Danny C. Crowe, Columbia, S. C. (Roy D. Bates, Columbia, S. C., on brief), for appellees.
Before BRYAN, Senior Circuit Judge, and PHILLIPS and SPROUSE, Circuit Judges.
JAMES DICKSON PHILLIPS, Circuit Judge:
This is a vote dilution case in which the plaintiffs, asserting rights under the first, thirteenth, fourteenth and fifteenth amendments and 42 U.S.C. §§ 1971, 1973, and 1983, allege that the purpose and effect of the at-large election system for constituting the City Council in Columbia, South Carolina, is to dilute the voting rights of black citizens. The district court held against the plaintiffs on the merits, expressly determining that the at-large system did not violate the fourteenth or fifteenth amendments, and, without specifically addressing them, also necessarily rejecting the plaintiffs' other constitutional and statutory claims. After the district court's decision, the Supreme Court decided City of Mobile v. Bolden, 446 U.S. 55, 100 S.Ct. 1490, 64 L.Ed.2d 47 (1980). On appeal, the plaintiffs seek reversal of the court's fourteenth and fifteenth amendment determinations and press their other constitutional and statutory claims. Alternatively, they seek a remand allowing them to present additional evidence of discriminatory purpose in light of Mobile.
We find no reversible error in the district court's ultimate determination that the at-large system violates none of plaintiffs' constitutional or statutory rights. We decline to order a remand for the presentation
of further evidence, for in our view City of Mobile v. Bolden, while admittedly not altogether clear in its ultimate implications, did not change the law to the extent requiring reconsideration of the claims on a reopened record. We therefore affirm the district court's dismissal of the plaintiffs' individual claims, but we find reversible error in its certification of the action as a class action at the time of its dismissal of the individual claims on the merits.
Columbia has a council-manager form of government, adopted pursuant to the South Carolina Home Rule Act in 1975. The present plan includes four councilmen and a mayor, elected at large from the City of Columbia. This general form of government has been in existence since 1910, when Columbia adopted a commission form of government to replace a system under which the City was governed by an intendant and wardens or aldermen elected from districts.

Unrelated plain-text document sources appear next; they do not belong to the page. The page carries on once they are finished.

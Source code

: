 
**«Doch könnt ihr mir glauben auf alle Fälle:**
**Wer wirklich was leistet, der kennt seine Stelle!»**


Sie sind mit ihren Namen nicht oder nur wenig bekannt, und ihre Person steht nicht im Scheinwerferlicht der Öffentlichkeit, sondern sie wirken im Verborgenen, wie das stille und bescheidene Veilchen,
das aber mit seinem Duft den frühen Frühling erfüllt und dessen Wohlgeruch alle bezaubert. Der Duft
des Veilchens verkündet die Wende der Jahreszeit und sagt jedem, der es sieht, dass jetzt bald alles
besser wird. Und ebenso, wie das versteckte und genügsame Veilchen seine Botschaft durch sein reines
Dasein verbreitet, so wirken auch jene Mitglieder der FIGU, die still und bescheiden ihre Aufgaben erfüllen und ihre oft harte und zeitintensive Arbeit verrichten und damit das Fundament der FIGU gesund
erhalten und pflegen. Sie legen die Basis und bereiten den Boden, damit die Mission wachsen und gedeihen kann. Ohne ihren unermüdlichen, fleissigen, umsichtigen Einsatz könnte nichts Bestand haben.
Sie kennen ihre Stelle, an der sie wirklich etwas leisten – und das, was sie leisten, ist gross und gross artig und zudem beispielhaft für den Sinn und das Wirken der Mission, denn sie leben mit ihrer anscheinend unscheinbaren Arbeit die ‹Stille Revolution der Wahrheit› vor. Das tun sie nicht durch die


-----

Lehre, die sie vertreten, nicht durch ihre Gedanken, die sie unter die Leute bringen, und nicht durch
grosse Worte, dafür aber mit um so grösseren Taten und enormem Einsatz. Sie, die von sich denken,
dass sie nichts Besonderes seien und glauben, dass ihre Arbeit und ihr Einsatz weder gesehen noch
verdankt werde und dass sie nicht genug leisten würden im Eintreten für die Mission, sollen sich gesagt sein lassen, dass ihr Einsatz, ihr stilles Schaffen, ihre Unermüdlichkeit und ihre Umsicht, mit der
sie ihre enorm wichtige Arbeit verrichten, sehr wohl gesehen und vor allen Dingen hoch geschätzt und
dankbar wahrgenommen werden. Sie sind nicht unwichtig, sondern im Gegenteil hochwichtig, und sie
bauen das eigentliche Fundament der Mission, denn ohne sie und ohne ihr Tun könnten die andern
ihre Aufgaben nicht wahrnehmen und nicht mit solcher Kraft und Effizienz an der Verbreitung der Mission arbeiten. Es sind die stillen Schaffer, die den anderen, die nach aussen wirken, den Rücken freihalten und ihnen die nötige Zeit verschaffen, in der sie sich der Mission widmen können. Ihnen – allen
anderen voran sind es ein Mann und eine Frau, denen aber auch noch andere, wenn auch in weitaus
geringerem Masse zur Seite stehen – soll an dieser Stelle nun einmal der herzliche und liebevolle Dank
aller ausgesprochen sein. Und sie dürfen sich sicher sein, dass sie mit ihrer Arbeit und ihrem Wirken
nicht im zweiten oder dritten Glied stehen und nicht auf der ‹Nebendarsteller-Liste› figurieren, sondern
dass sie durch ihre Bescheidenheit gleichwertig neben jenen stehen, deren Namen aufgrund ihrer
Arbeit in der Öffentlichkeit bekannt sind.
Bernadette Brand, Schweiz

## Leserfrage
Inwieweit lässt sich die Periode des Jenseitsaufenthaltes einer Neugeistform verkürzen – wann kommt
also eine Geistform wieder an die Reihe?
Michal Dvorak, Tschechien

Prior to 1975, nominations for the office of mayor and councilmen were made through political parties by use of a primary, convention or petition. In September 1975, the Columbia City Council adopted a non-partisan format for election. The present system, in part adopted in 1977, provides that the election process is open to any registered elector who is a resident of the City. Candidates may campaign on particular party platforms or for a particular party, but there is no indication of party affiliation on the ballot. Any candidate who receives a majority of the votes in the election is elected, while those who receive less than a majority must participate in a run-off between one more than the number of candidates necessary to fill the offices. Those receiving the highest number of votes in the run-off election are elected.
After this suit was filed, the City Council adopted a resolution proposing a change in the election process and in the number of councilmen. The proposal would have increased the number of council members to six, with three elected at large and three from single-member districts, plus the mayor elected at large. This plan was to be adopted if it had been approved by the voters in a referendum. There was no support either in the white community or the black community for this plan, and it was rejected. Black leaders apparently thought that it did not go far enough.

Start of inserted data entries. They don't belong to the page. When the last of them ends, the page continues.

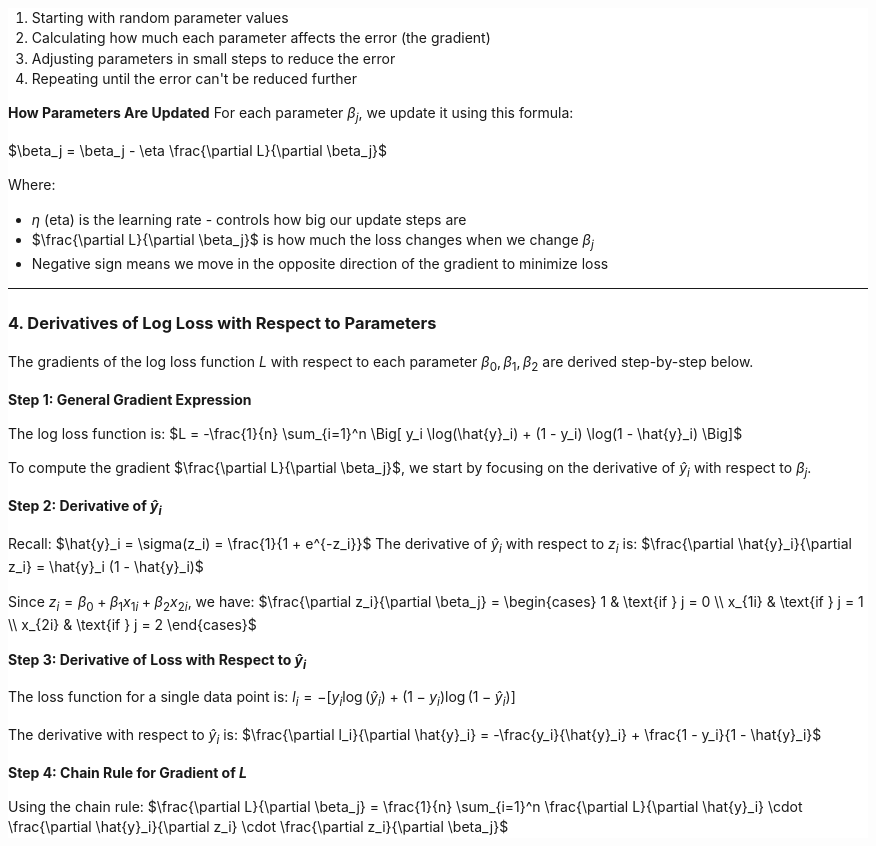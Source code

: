 1. Starting with random parameter values
2. Calculating how much each parameter affects the error (the gradient)
3. Adjusting parameters in small steps to reduce the error
4. Repeating until the error can't be reduced further

**How Parameters Are Updated**
For each parameter $\beta_j$, we update it using this formula:

$\beta_j = \beta_j - \eta \frac{\partial L}{\partial \beta_j}$

Where:
- $\eta$ (eta) is the learning rate - controls how big our update steps are
- $\frac{\partial L}{\partial \beta_j}$ is how much the loss changes when we change $\beta_j$
- Negative sign means we move in the opposite direction of the gradient to minimize loss

---

### **4. Derivatives of Log Loss with Respect to Parameters**

The gradients of the log loss function $L$ with respect to each parameter $\beta_0, \beta_1, \beta_2$ are derived step-by-step below.


**Step 1: General Gradient Expression**

The log loss function is:
$L = -\frac{1}{n} \sum_{i=1}^n \Big[ y_i \log(\hat{y}_i) + (1 - y_i) \log(1 - \hat{y}_i) \Big]$

To compute the gradient $\frac{\partial L}{\partial \beta_j}$, we start by focusing on the derivative of $\hat{y}_i$ with respect to $\beta_j$.


**Step 2: Derivative of $\hat{y}_i$**

Recall:
$\hat{y}_i = \sigma(z_i) = \frac{1}{1 + e^{-z_i}}$
The derivative of $\hat{y}_i$ with respect to $z_i$ is:
$\frac{\partial \hat{y}_i}{\partial z_i} = \hat{y}_i (1 - \hat{y}_i)$

Since $z_i = \beta_0 + \beta_1 x_{1i} + \beta_2 x_{2i}$, we have:
$\frac{\partial z_i}{\partial \beta_j} = 
\begin{cases} 
1 & \text{if } j = 0 \\ 
x_{1i} & \text{if } j = 1 \\ 
x_{2i} & \text{if } j = 2 
\end{cases}$

**Step 3: Derivative of Loss with Respect to $\hat{y}_i$**

The loss function for a single data point is:
$l_i = -\Big[ y_i \log(\hat{y}_i) + (1 - y_i) \log(1 - \hat{y}_i) \Big]$

The derivative with respect to $\hat{y}_i$ is:
$\frac{\partial l_i}{\partial \hat{y}_i} = -\frac{y_i}{\hat{y}_i} + \frac{1 - y_i}{1 - \hat{y}_i}$

**Step 4: Chain Rule for Gradient of $L$**

Using the chain rule:
$\frac{\partial L}{\partial \beta_j} = \frac{1}{n} \sum_{i=1}^n \frac{\partial L}{\partial \hat{y}_i} \cdot \frac{\partial \hat{y}_i}{\partial z_i} \cdot \frac{\partial z_i}{\partial \beta_j}$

The 1970 census figures show that Columbia has a population of 113,542, of which 39,998 (35%) are black. In 1978, the date of the last city election, there were 11,464 black registered voters and 22,296 white registered voters. During the 1978 primary election for City Council, 36.8% of the blacks voted and 41.5% of whites voted. Blacks have been running regularly for the City Council for the past ten to twelve years, but no black has been elected to City Council within living memory.
As expressly found by the district court, there has been a long history of de facto and de jure discrimination in Columbia. It has touched all areas of life. Until 1948 blacks were excluded from voting by a variety of methods, including poll taxes, literacy tests and membership restrictions imposed by the Democratic Party. Schools were racially segregated from the first grade through college, and public accommodations and transportation within the city were operated on a similar basis. Although the court found this kind of overt discrimination no longer existent, it found that in the areas of "income, education, housing and employment blacks in the City of Columbia, on the average, exist at a lower socio-economic level, and there are many residential areas in the City which are racially identifiable."

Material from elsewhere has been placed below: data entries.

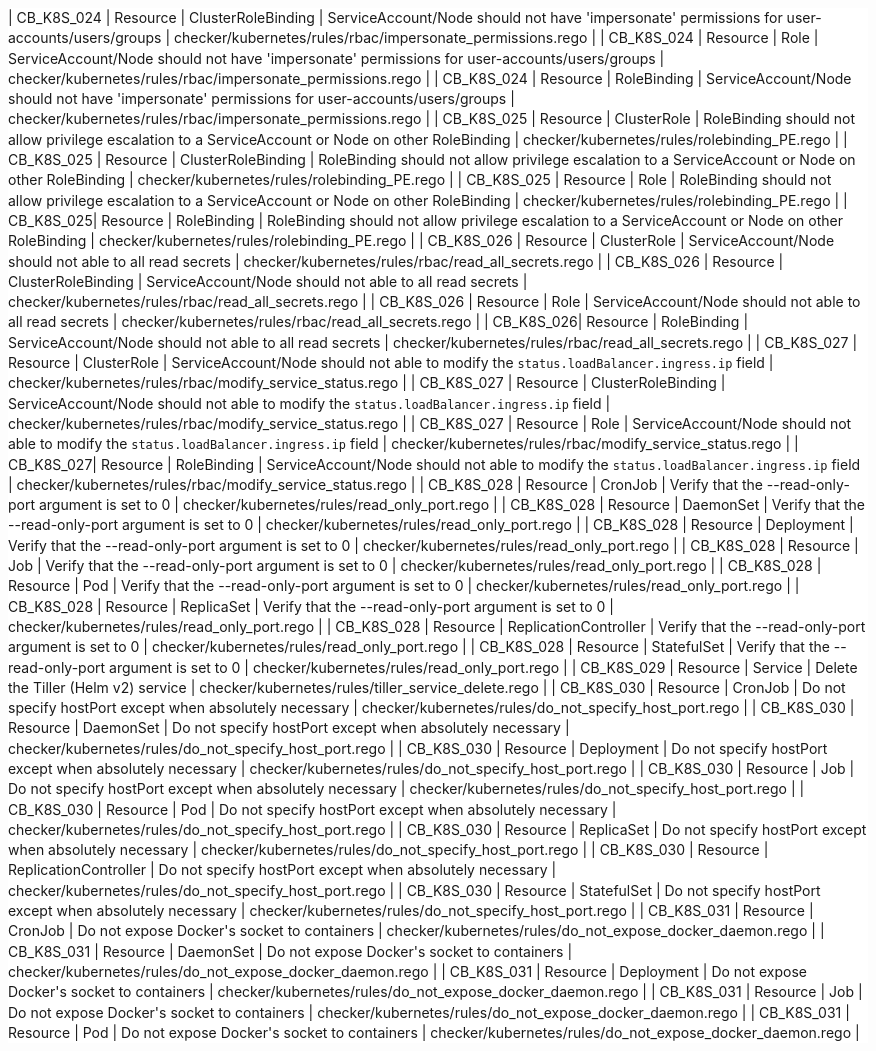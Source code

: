 | CB_K8S_024 | Resource | ClusterRoleBinding | ServiceAccount/Node should not have 'impersonate' permissions for user-accounts/users/groups | checker/kubernetes/rules/rbac/impersonate_permissions.rego |
| CB_K8S_024 | Resource | Role | ServiceAccount/Node should not have 'impersonate' permissions for user-accounts/users/groups | checker/kubernetes/rules/rbac/impersonate_permissions.rego |
| CB_K8S_024 | Resource | RoleBinding | ServiceAccount/Node should not have 'impersonate' permissions for user-accounts/users/groups | checker/kubernetes/rules/rbac/impersonate_permissions.rego |
| CB_K8S_025 | Resource | ClusterRole | RoleBinding should not allow privilege escalation to a ServiceAccount or Node on other RoleBinding | checker/kubernetes/rules/rolebinding_PE.rego |
| CB_K8S_025 | Resource | ClusterRoleBinding | RoleBinding should not allow privilege escalation to a ServiceAccount or Node on other RoleBinding | checker/kubernetes/rules/rolebinding_PE.rego |
| CB_K8S_025 | Resource | Role | RoleBinding should not allow privilege escalation to a ServiceAccount or Node on other RoleBinding | checker/kubernetes/rules/rolebinding_PE.rego |
| CB_K8S_025| Resource | RoleBinding | RoleBinding should not allow privilege escalation to a ServiceAccount or Node on other RoleBinding | checker/kubernetes/rules/rolebinding_PE.rego |
| CB_K8S_026 | Resource | ClusterRole | ServiceAccount/Node should not able to all read secrets | checker/kubernetes/rules/rbac/read_all_secrets.rego |
| CB_K8S_026 | Resource | ClusterRoleBinding | ServiceAccount/Node should not able to all read secrets | checker/kubernetes/rules/rbac/read_all_secrets.rego |
| CB_K8S_026 | Resource | Role | ServiceAccount/Node should not able to all read secrets | checker/kubernetes/rules/rbac/read_all_secrets.rego |
| CB_K8S_026| Resource | RoleBinding | ServiceAccount/Node should not able to all read secrets | checker/kubernetes/rules/rbac/read_all_secrets.rego |
| CB_K8S_027 | Resource | ClusterRole | ServiceAccount/Node should not able to modify the `status.loadBalancer.ingress.ip` field | checker/kubernetes/rules/rbac/modify_service_status.rego |
| CB_K8S_027 | Resource | ClusterRoleBinding | ServiceAccount/Node should not able to modify the `status.loadBalancer.ingress.ip` field | checker/kubernetes/rules/rbac/modify_service_status.rego |
| CB_K8S_027 | Resource | Role | ServiceAccount/Node should not able to modify the `status.loadBalancer.ingress.ip` field | checker/kubernetes/rules/rbac/modify_service_status.rego |
| CB_K8S_027| Resource | RoleBinding | ServiceAccount/Node should not able to modify the `status.loadBalancer.ingress.ip` field | checker/kubernetes/rules/rbac/modify_service_status.rego |
| CB_K8S_028 | Resource | CronJob | Verify that the --read-only-port argument is set to 0 | checker/kubernetes/rules/read_only_port.rego |
| CB_K8S_028 | Resource | DaemonSet | Verify that the --read-only-port argument is set to 0 | checker/kubernetes/rules/read_only_port.rego |
| CB_K8S_028 | Resource | Deployment | Verify that the --read-only-port argument is set to 0 | checker/kubernetes/rules/read_only_port.rego |
| CB_K8S_028 | Resource | Job | Verify that the --read-only-port argument is set to 0 | checker/kubernetes/rules/read_only_port.rego |
| CB_K8S_028 | Resource | Pod | Verify that the --read-only-port argument is set to 0 | checker/kubernetes/rules/read_only_port.rego |
| CB_K8S_028 | Resource | ReplicaSet | Verify that the --read-only-port argument is set to 0 | checker/kubernetes/rules/read_only_port.rego |
| CB_K8S_028 | Resource | ReplicationController | Verify that the --read-only-port argument is set to 0 | checker/kubernetes/rules/read_only_port.rego |
| CB_K8S_028 | Resource | StatefulSet | Verify that the --read-only-port argument is set to 0 | checker/kubernetes/rules/read_only_port.rego | 
| CB_K8S_029 | Resource | Service | Delete the Tiller (Helm v2) service | checker/kubernetes/rules/tiller_service_delete.rego | 
| CB_K8S_030 | Resource | CronJob | Do not specify hostPort except when absolutely necessary | checker/kubernetes/rules/do_not_specify_host_port.rego |
| CB_K8S_030 | Resource | DaemonSet | Do not specify hostPort except when absolutely necessary | checker/kubernetes/rules/do_not_specify_host_port.rego |
| CB_K8S_030 | Resource | Deployment | Do not specify hostPort except when absolutely necessary | checker/kubernetes/rules/do_not_specify_host_port.rego |
| CB_K8S_030 | Resource | Job | Do not specify hostPort except when absolutely necessary | checker/kubernetes/rules/do_not_specify_host_port.rego |
| CB_K8S_030 | Resource | Pod | Do not specify hostPort except when absolutely necessary | checker/kubernetes/rules/do_not_specify_host_port.rego |
| CB_K8S_030 | Resource | ReplicaSet | Do not specify hostPort except when absolutely necessary | checker/kubernetes/rules/do_not_specify_host_port.rego |
| CB_K8S_030 | Resource | ReplicationController | Do not specify hostPort except when absolutely necessary | checker/kubernetes/rules/do_not_specify_host_port.rego |
| CB_K8S_030 | Resource | StatefulSet | Do not specify hostPort except when absolutely necessary | checker/kubernetes/rules/do_not_specify_host_port.rego | 
| CB_K8S_031 | Resource | CronJob | Do not expose Docker's socket to containers | checker/kubernetes/rules/do_not_expose_docker_daemon.rego |
| CB_K8S_031 | Resource | DaemonSet | Do not expose Docker's socket to containers | checker/kubernetes/rules/do_not_expose_docker_daemon.rego |
| CB_K8S_031 | Resource | Deployment | Do not expose Docker's socket to containers | checker/kubernetes/rules/do_not_expose_docker_daemon.rego |
| CB_K8S_031 | Resource | Job | Do not expose Docker's socket to containers | checker/kubernetes/rules/do_not_expose_docker_daemon.rego |
| CB_K8S_031 | Resource | Pod | Do not expose Docker's socket to containers | checker/kubernetes/rules/do_not_expose_docker_daemon.rego |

As also found by the court, however, many of the techniques which had been used in the past to discourage black voters from voting or which have been found to contribute to dilution of black persons' votes have been eliminated. South Carolina no longer has an anti-single shot voting law. This law was found unconstitutional in 1972. Further, there is no longer a poll tax, literacy test, or any other restriction which could be applied in a discriminatory
manner. Both major political parties are open to blacks and actively solicit their membership and support. Registration officials now visit various parts of the cities and counties in order to facilitate registration, no longer requiring voters to come to the courthouse or office of the Registration Board to register. Any registered voter may run for office by paying a small filing fee, which is waived on the filing of an affidavit declaring inability to pay. There is no primary and no requirement for party affiliation.
Voting is racially identifiable because of the racial identity of certain neighborhoods. In recent elections polarization on racial lines has remained significant, but does not approach totality. White and black candidates alike seek support from all areas of the city and receive support along non-racial lines. A black candidate has not yet been elected to City Council, but in the 1978 city election black candidates received approximately 25% of the vote in predominantly white areas and white candidates received 7% of the vote in predominantly black areas.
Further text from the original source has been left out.